With final album, A Tribe Called Quest leaves indelible legacy
A Tribe Called Quest's impact on hip hop is immeasurable. Just ask Common.
"They're not only one of my favorite groups, but one of my greatest sources of inspiration," he says. "Midnight Marauders is the reason I'm here as an artist, because hearing that album made me like, 'I have to get better.' Knowing that I needed to get better was just the start of it."
Many other rappers, too, are indebted to the pioneering hip-hop group, whose founding member Phife Dawg (born Malik Taylor) died of complications from diabetes in March at age 45. The remaining members — Q-Tip, Jarobi White and Ali Shaheed Muhammad — will release Tribe's sixth and final album, We Got It From Here … Thank You 4 Your Service, Friday, which they'll follow with a performance on NBC's Saturday Night Live this weekend.
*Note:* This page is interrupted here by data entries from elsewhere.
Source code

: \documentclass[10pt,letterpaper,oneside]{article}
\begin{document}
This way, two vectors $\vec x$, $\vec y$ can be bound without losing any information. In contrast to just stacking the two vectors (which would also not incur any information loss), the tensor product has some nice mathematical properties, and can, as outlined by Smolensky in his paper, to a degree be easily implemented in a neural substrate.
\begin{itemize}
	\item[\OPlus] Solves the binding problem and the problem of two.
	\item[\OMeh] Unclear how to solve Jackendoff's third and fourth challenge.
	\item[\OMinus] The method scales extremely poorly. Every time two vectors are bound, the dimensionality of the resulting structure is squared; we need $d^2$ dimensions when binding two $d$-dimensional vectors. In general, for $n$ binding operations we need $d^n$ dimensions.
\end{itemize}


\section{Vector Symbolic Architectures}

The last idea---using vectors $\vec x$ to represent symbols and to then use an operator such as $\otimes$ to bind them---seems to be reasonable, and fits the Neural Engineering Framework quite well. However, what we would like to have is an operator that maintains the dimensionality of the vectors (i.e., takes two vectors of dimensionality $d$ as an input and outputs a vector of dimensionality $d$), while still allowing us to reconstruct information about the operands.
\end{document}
"Just about anyone out here doing it — outside of anything hardcore or overly gangsta — you're a descendant of Tribe, whether you like it or not," says Trent Clark, editor-in-chief of rap news site HipHopDX.com. "Benchmarks, blueprints, they set them all," and paved the way for current leaders in the genre, including Kendrick Lamar, Drake, Vince Staples, and Joey Bada$$.
Founded in New York, Tribe burst onto the scene in 1990 with debut album People's Instinctive Travels and the Paths of Rhythm, featuring a stable of instant classics including Bonita Applebum, I Left My Wallet in El Segundo and Can I Kick It?
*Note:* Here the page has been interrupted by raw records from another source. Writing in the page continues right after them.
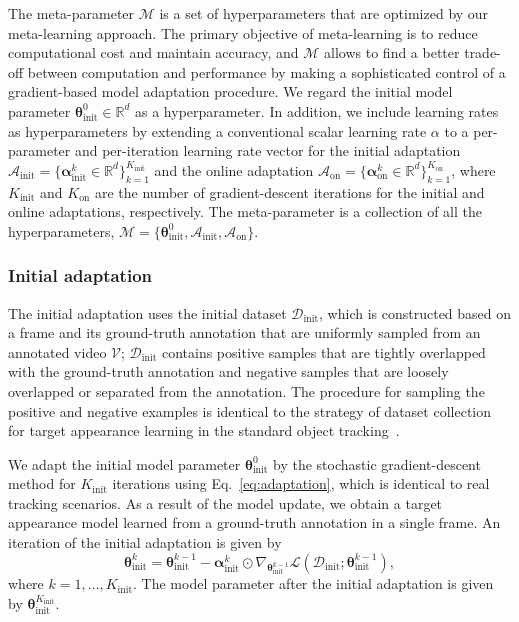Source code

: \documentclass[letterpaper]{article} %
\def \datainit{\mathcal{D}_\text{init}}
\def \thetainit{{\boldsymbol{\theta}_\text{init}^0}}
\def \thetainitadapt{\boldsymbol{\theta}_\text{init}}
\def \alphainit{\boldsymbol{\alpha}_\text{init}}
\def \alphaonline{\boldsymbol{\alpha}_\text{on}}
\def \Ainit{\mathcal{A}_\text{init}}
\def \Aonline{\mathcal{A}_\text{on}}
\def \Kinit{K_\text{init}}
\def \Konline{K_\text{on}}
\begin{document}
The meta-parameter $\mathcal{M}$ is a set of hyperparameters that are optimized by our meta-learning approach.
The primary objective of meta-learning is to reduce computational cost and maintain accuracy, and $\mathcal{M}$ allows to find a better trade-off between computation and performance by making a sophisticated control of a gradient-based model adaptation procedure.
We regard the initial model parameter $\thetainit \in \mathbb{R}^d$ as a hyperparameter.
In addition, we include learning rates as hyperparameters by extending a conventional scalar learning rate $\alpha$ to a per-parameter and per-iteration learning rate vector for the initial adaptation $\Ainit=\{\alphainit^k \in \mathbb{R}^d\}^{\Kinit}_{k=1}$ and the online adaptation $\Aonline=\{\alphaonline^k \in \mathbb{R}^d\}^{\Konline}_{k=1}$, where $\Kinit$ and $\Konline$ are the number of gradient-descent iterations for the initial and online adaptations, respectively.
The meta-parameter is a collection of all the hyperparameters, $\mathcal{M}=\{\thetainit,\Ainit,\Aonline\}$.


\subsubsection{Initial adaptation}
The initial adaptation uses the initial dataset $\datainit$, which is constructed based on a frame and its ground-truth annotation that are uniformly sampled from an annotated video $\mathcal{V}$;
$\datainit$ contains positive samples that are tightly overlapped with the ground-truth annotation and negative samples that are loosely overlapped or separated from the annotation.
The procedure for sampling the positive and negative examples is identical to the strategy of dataset collection for target appearance learning in the standard object tracking~\cite{jung2018realtime}.

We adapt the initial model parameter $\thetainit$ by the stochastic gradient-descent method for $\Kinit$ iterations using Eq.~\eqref{eq:adaptation}, which is identical to real tracking scenarios.
As a result of the model update, we obtain a target appearance model learned from a ground-truth annotation in a single frame.
An iteration of the initial adaptation is given by
\begin{equation}
\thetainitadapt^k = \thetainitadapt^{k-1} - \alphainit^k \odot \nabla_{\thetainitadapt^{k-1}}\mathcal{L}(\datainit ; \thetainitadapt^{k-1}),
\label{eq:strong_adaptation}
\end{equation}
where  $k=1, \dots, \Kinit$.
The model parameter after the initial adaptation is given by $\thetainitadapt^{\Kinit}$.
\end{document}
"They were playful, they were intellectual, they were socially conscious," says Erik Nielson, an associate professor who teaches classes in hip-hop studies at the University of Richmond. "But it wasn't social consciousness that was as urgent as, say, Public Enemy or KRS-One. They celebrated intellectualism in various forms, rather than demanding it and that, in many ways, made them more accessible to a lot of listeners."
But it was their sophomore effort, The Low End Theory, a year later that came to define the group, with its minimal, bass-heavy beats and incorporation of jazz samples. It spawned their now-iconic single Scenario (featuring a breakout verse from Busta Rhymes) and has since been named one of the greatest all-time albums by both Rolling Stone and Time.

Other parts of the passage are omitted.